> [BRIEF]: The entries below contain pictures. Write out only the lines from the line with "Processing File: joe_#example_20190223.log" up to and including the line with "### Task Synchronization", exactly, without them.

> [AVAILABLE DATA]:
◇ ◇ ◇ ◇ ◇ ◇ ◇
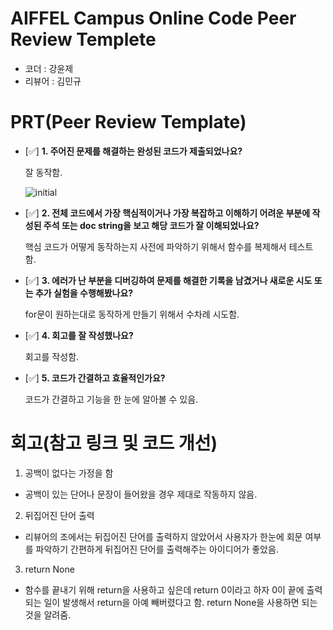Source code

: # AIFFEL Campus Online Code Peer Review Templete
- 코더 : 강윤제
- 리뷰어 : 김민규


# PRT(Peer Review Template)
- [✅]  **1. 주어진 문제를 해결하는 완성된 코드가 제출되었나요?**
  
   잘 동작함.

  ![initial]("Python/Py01/1.png")
    
- [✅]  **2. 전체 코드에서 가장 핵심적이거나 가장 복잡하고 이해하기 어려운 부분에 작성된 
주석 또는 doc string을 보고 해당 코드가 잘 이해되었나요?**

    핵심 코드가 어떻게 동작하는지 사전에 파악하기 위해서 함수를 복제해서 테스트 함. 
        
- [✅]  **3. 에러가 난 부분을 디버깅하여 문제를 해결한 기록을 남겼거나
새로운 시도 또는 추가 실험을 수행해봤나요?**

   for문이 원하는대로 동작하게 만들기 위해서 수차례 시도함.
        
- [✅]  **4. 회고를 잘 작성했나요?**
  
   회고를 작성함.
        
- [✅]  **5. 코드가 간결하고 효율적인가요?**
  
   코드가 간결하고 기능을 한 눈에 알아볼 수 있음.


# 회고(참고 링크 및 코드 개선)

1. 공백이 없다는 가정을 함
- 공백이 있는 단어나 문장이 들어왔을 경우 제대로 작동하지 않음.
2. 뒤집어진 단어 출력
- 리뷰어의 조에서는 뒤집어진 단어를 출력하지 않았어서 사용자가 한눈에 회문 여부를 파악하기 간편하게 뒤집어진 단어를 출력해주는 아이디어가 좋았음.
3. return None
- 함수를 끝내기 위해 return을 사용하고 싶은데 return 0이라고 하자 0이 끝에 출력되는 일이 발생해서 return을 아예 빼버렸다고 함. return None을 사용하면 되는 것을 알려줌.

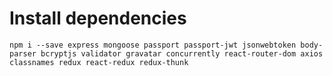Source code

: # Install dependencies

`npm i --save express mongoose passport passport-jwt jsonwebtoken body-parser bcryptjs validator gravatar concurrently react-router-dom axios classnames redux react-redux redux-thunk`
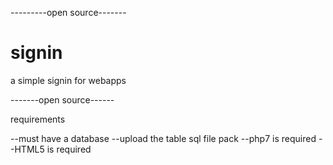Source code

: ---------open source-------

# signin
a simple signin for webapps


-------open source------


requirements

--must have a database
--upload the table sql file pack
--php7 is required
--HTML5 is required
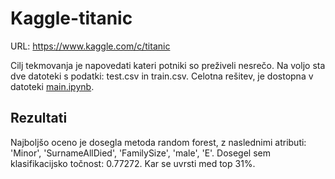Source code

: # Kaggle-titanic

URL: https://www.kaggle.com/c/titanic </br>

Cilj tekmovanja je napovedati kateri potniki so preživeli nesrečo. Na voljo sta dve datoteki s podatki: test.csv in train.csv. Celotna rešitev, je dostopna v datoteki [main.ipynb](https://github.com/matej2000/Kaggle-titanic/blob/main/main.ipynb).

## Rezultati

Najboljšo oceno je dosegla metoda random forest, z naslednimi atributi: 'Minor', 'SurnameAllDied', 'FamilySize', 'male', 'E'. Dosegel sem klasifikacijsko točnost: 0.77272. Kar se uvrsti med top 31%.
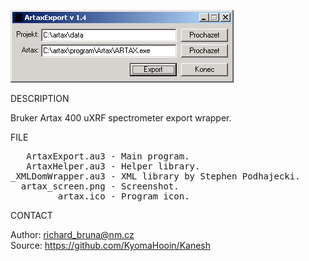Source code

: ![Artax](https://github.com/KyomaHooin/Kanesh/raw/master/artax/ArtaxExport/artax_screen.png "screenshot")

DESCRIPTION

Bruker Artax 400 uXRF spectrometer export wrapper.

FILE

<pre>
   ArtaxExport.au3 - Main program.
   ArtaxHelper.au3 - Helper library.
_XMLDomWrapper.au3 - XML library by Stephen Podhajecki.
  artax_screen.png - Screenshot.
         artax.ico - Program icon. 
</pre>

CONTACT

Author: richard_bruna@nm.cz<br>
Source: https://github.com/KyomaHooin/Kanesh


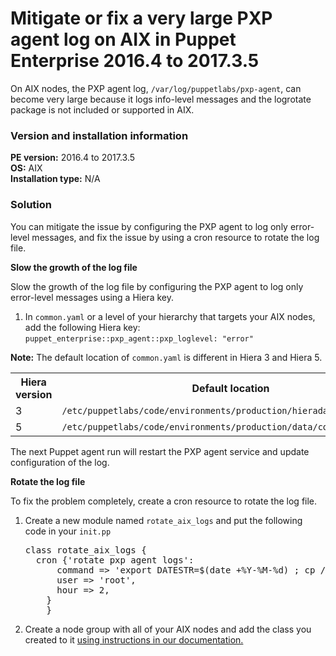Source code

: # Mitigate or fix a very large PXP agent log on AIX in Puppet Enterprise 2016.4 to 2017.3.5
<p>On AIX nodes, the PXP agent log, <code>/var/log/puppetlabs/pxp-agent</code>, can become very large because it logs info-level messages and the logrotate package is not included or supported in AIX.</p>
<h3 id="version-and-installation-information">Version and installation information</h3>
<p><strong>PE version:</strong> 2016.4 to 2017.3.5<br><strong>OS:</strong> AIX<br><strong>Installation type:</strong> N/A</p>
<h3 id="solution">Solution</h3>
<p>You can mitigate the issue by configuring the PXP agent to log only error-level messages, and fix the issue by using a cron resource to rotate the log file.</p>
<p><strong>Slow the growth of the log file</strong></p>
<p>Slow the growth of the log file by configuring the PXP agent to log only error-level messages using a Hiera key.</p>
<ol style="list-style-type: decimal;">
<li>In <code>common.yaml</code> or a level of your hierarchy that targets your AIX nodes, add the following Hiera key: <code>puppet_enterprise::pxp_agent::pxp_loglevel: "error"</code>
</li>
</ol>
<p><strong>Note:</strong> The default location of <code>common.yaml</code> is different in Hiera 3 and Hiera 5.</p>
<table>
<tbody>
<tr>
<th>Hiera version</th>
<th>Default location</th>
</tr>
<tr>
<td>3</td>
<td><code>/etc/puppetlabs/code/environments/production/hieradata/common.yaml</code></td>
</tr>
<tr>
<td>5</td>
<td><code>/etc/puppetlabs/code/environments/production/data/common.yaml</code></td>
</tr>
</tbody>
</table>
<p>The next Puppet agent run will restart the PXP agent service and update configuration of the log.</p>
<p><strong>Rotate the log file</strong></p>
<p>To fix the problem completely, create a cron resource to rotate the log file.</p>
<ol style="list-style-type: decimal;">
<li>
<p>Create a new module named <code>rotate_aix_logs</code> and put the following code in your <code>init.pp</code></p>
<pre>class rotate_aix_logs {
  cron {'rotate pxp agent logs':
      command =&gt; 'export DATESTR=$(date +%Y-%M-%d) ; cp /var/log/puppetlabs/pxp-agent/pxp-agent.log /var/log/puppetlabs/pxp-agent/pxp-agent.log-$DATESTR ; &gt; /var/log/puppetlabs/pxp-agent/pxp-agent.log ; gzip -9 /var/log/puppetlabs/pxp-agent/pxp-agent.log-$DATESTR',
      user =&gt; 'root',
      hour =&gt; 2,
    }
    }</pre>
</li>
<li>
<p>Create a node group with all of your AIX nodes and add the class you created to it <a href="https://github.com/puppetlabs/docs-archive/blob/main/pe/2017.3/grouping_and_classifying_nodes.md">using instructions in our documentation.</a></p>
</li>
</ol>
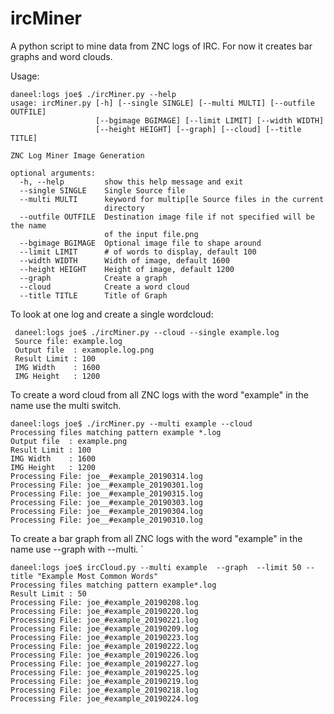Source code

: # ircMiner
A python script to mine data from ZNC logs of IRC. For now it creates bar graphs and word clouds. 

Usage:  

    daneel:logs joe$ ./ircMiner.py --help 
    usage: ircMiner.py [-h] [--single SINGLE] [--multi MULTI] [--outfile OUTFILE]
                       [--bgimage BGIMAGE] [--limit LIMIT] [--width WIDTH]
                       [--height HEIGHT] [--graph] [--cloud] [--title TITLE]
    
    ZNC Log Miner Image Generation
    
    optional arguments:
      -h, --help         show this help message and exit
      --single SINGLE    Single Source file
      --multi MULTI      keyword for multip[le Source files in the current
                         directory
      --outfile OUTFILE  Destination image file if not specified will be the name
                         of the input file.png
      --bgimage BGIMAGE  Optional image file to shape around
      --limit LIMIT      # of words to display, default 100
      --width WIDTH      Width of image, default 1600
      --height HEIGHT    Height of image, default 1200
      --graph            Create a graph
      --cloud            Create a word cloud
      --title TITLE      Title of Graph




To look at one log and create a single wordcloud:

     daneel:logs joe$ ./ircMiner.py --cloud --single example.log 
     Source file: example.log
     Output file  : examople.log.png
     Result Limit : 100
     IMG Width    : 1600
     IMG Height   : 1200


To create a word cloud from all ZNC logs with the word "example" in the name use the multi switch. 

    daneel:logs joe$ ./ircMiner.py --multi example --cloud 
    Processing files matching pattern example *.log
    Output file  : example.png
    Result Limit : 100
    IMG Width    : 1600
    IMG Height   : 1200
    Processing File: joe__#example_20190314.log
    Processing File: joe__#example_20190301.log
    Processing File: joe__#example_20190315.log
    Processing File: joe__#example_20190303.log
    Processing File: joe__#example_20190304.log
    Processing File: joe__#example_20190310.log

To create a bar graph from all ZNC logs with the word "example" in the name use --graph with --multi. `

    daneel:logs joe$ ircCloud.py --multi example  --graph  --limit 50 --title "Example Most Common Words" 
    Processing files matching pattern example*.log
    Result Limit : 50
    Processing File: joe_#example_20190208.log
    Processing File: joe_#example_20190220.log
    Processing File: joe_#example_20190221.log
    Processing File: joe_#example_20190209.log
    Processing File: joe_#example_20190223.log
    Processing File: joe_#example_20190222.log
    Processing File: joe_#example_20190226.log
    Processing File: joe_#example_20190227.log
    Processing File: joe_#example_20190225.log
    Processing File: joe_#example_20190219.log
    Processing File: joe_#example_20190218.log
    Processing File: joe_#example_20190224.log

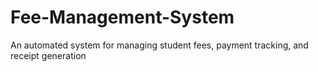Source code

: # Fee-Management-System
An automated system for managing student fees, payment tracking, and receipt generation
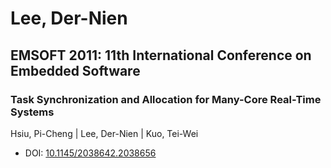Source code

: # Lee, Der-Nien

## EMSOFT 2011: 11th International Conference on Embedded Software

### Task Synchronization and Allocation for Many-Core Real-Time Systems
Hsiu, Pi-Cheng | Lee, Der-Nien | Kuo, Tei-Wei
* DOI: [10.1145/2038642.2038656](https://doi.org/10.1145/2038642.2038656)

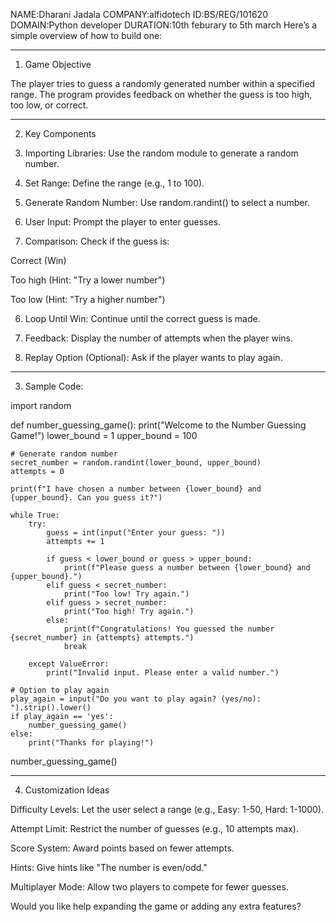NAME:Dharani Jadala
COMPANY:alfidotech
ID:BS/REG/101620
DOMAIN:Python developer
DURATION:10th feburary to 5th march
Here’s a simple overview of how to build one:


---

1. Game Objective

The player tries to guess a randomly generated number within a specified range. The program provides feedback on whether the guess is too high, too low, or correct.


---

2. Key Components

1. Importing Libraries: Use the random module to generate a random number.


2. Set Range: Define the range (e.g., 1 to 100).


3. Generate Random Number: Use random.randint() to select a number.


4. User Input: Prompt the player to enter guesses.


5. Comparison: Check if the guess is:

Correct (Win)

Too high (Hint: "Try a lower number")

Too low (Hint: "Try a higher number")



6. Loop Until Win: Continue until the correct guess is made.


7. Feedback: Display the number of attempts when the player wins.


8. Replay Option (Optional): Ask if the player wants to play again.




---

3. Sample Code:

import random

def number_guessing_game():
    print("Welcome to the Number Guessing Game!")
    lower_bound = 1
    upper_bound = 100
    
    # Generate random number
    secret_number = random.randint(lower_bound, upper_bound)
    attempts = 0
    
    print(f"I have chosen a number between {lower_bound} and {upper_bound}. Can you guess it?")
    
    while True:
        try:
            guess = int(input("Enter your guess: "))
            attempts += 1
            
            if guess < lower_bound or guess > upper_bound:
                print(f"Please guess a number between {lower_bound} and {upper_bound}.")
            elif guess < secret_number:
                print("Too low! Try again.")
            elif guess > secret_number:
                print("Too high! Try again.")
            else:
                print(f"Congratulations! You guessed the number {secret_number} in {attempts} attempts.")
                break
        
        except ValueError:
            print("Invalid input. Please enter a valid number.")
    
    # Option to play again
    play_again = input("Do you want to play again? (yes/no): ").strip().lower()
    if play_again == 'yes':
        number_guessing_game()
    else:
        print("Thanks for playing!")

number_guessing_game()


---

4. Customization Ideas

Difficulty Levels: Let the user select a range (e.g., Easy: 1-50, Hard: 1-1000).

Attempt Limit: Restrict the number of guesses (e.g., 10 attempts max).

Score System: Award points based on fewer attempts.

Hints: Give hints like "The number is even/odd."

Multiplayer Mode: Allow two players to compete for fewer guesses.


Would you like help expanding the game or adding any extra features?
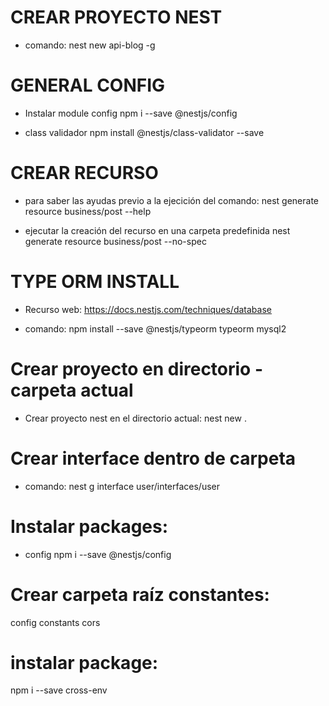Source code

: # CREAR PROYECTO NEST
- comando:
nest new api-blog -g

# GENERAL CONFIG
- Instalar module config
npm i --save @nestjs/config

- class validador
npm install @nestjs/class-validator --save

# CREAR RECURSO
- para saber las ayudas previo a la ejecición del comando:
 nest generate resource business/post --help

- ejecutar la creación del recurso en una carpeta predefinida
 nest generate resource business/post --no-spec

# TYPE ORM INSTALL
- Recurso web:
https://docs.nestjs.com/techniques/database

- comando:
npm install --save @nestjs/typeorm typeorm mysql2

# Crear proyecto en directorio - carpeta actual
- Crear proyecto nest en el directorio actual:
nest new .


# Crear interface dentro de carpeta
- comando:
nest g interface user/interfaces/user

# Instalar packages:

- config
npm i --save @nestjs/config

# Crear carpeta raíz constantes:
config
    constants
        cors

# instalar package:
npm i --save cross-env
◇ ◇ ◇ ◇ ◇ ◇ ◇
> [ANSWER BELOW]:
    Processing File: joe_#example_20190223.log
    Processing File: joe_#example_20190222.log
    Processing File: joe_#example_20190226.log
    Processing File: joe_#example_20190227.log
    Processing File: joe_#example_20190225.log
    Processing File: joe_#example_20190219.log
    Processing File: joe_#example_20190218.log
    Processing File: joe_#example_20190224.log

Source code

: # Fee-Management-System
An automated system for managing student fees, payment tracking, and receipt generation
Source code

: # Lee, Der-Nien

## EMSOFT 2011: 11th International Conference on Embedded Software

### Task Synchronization and Allocation for Many-Core Real-Time Systems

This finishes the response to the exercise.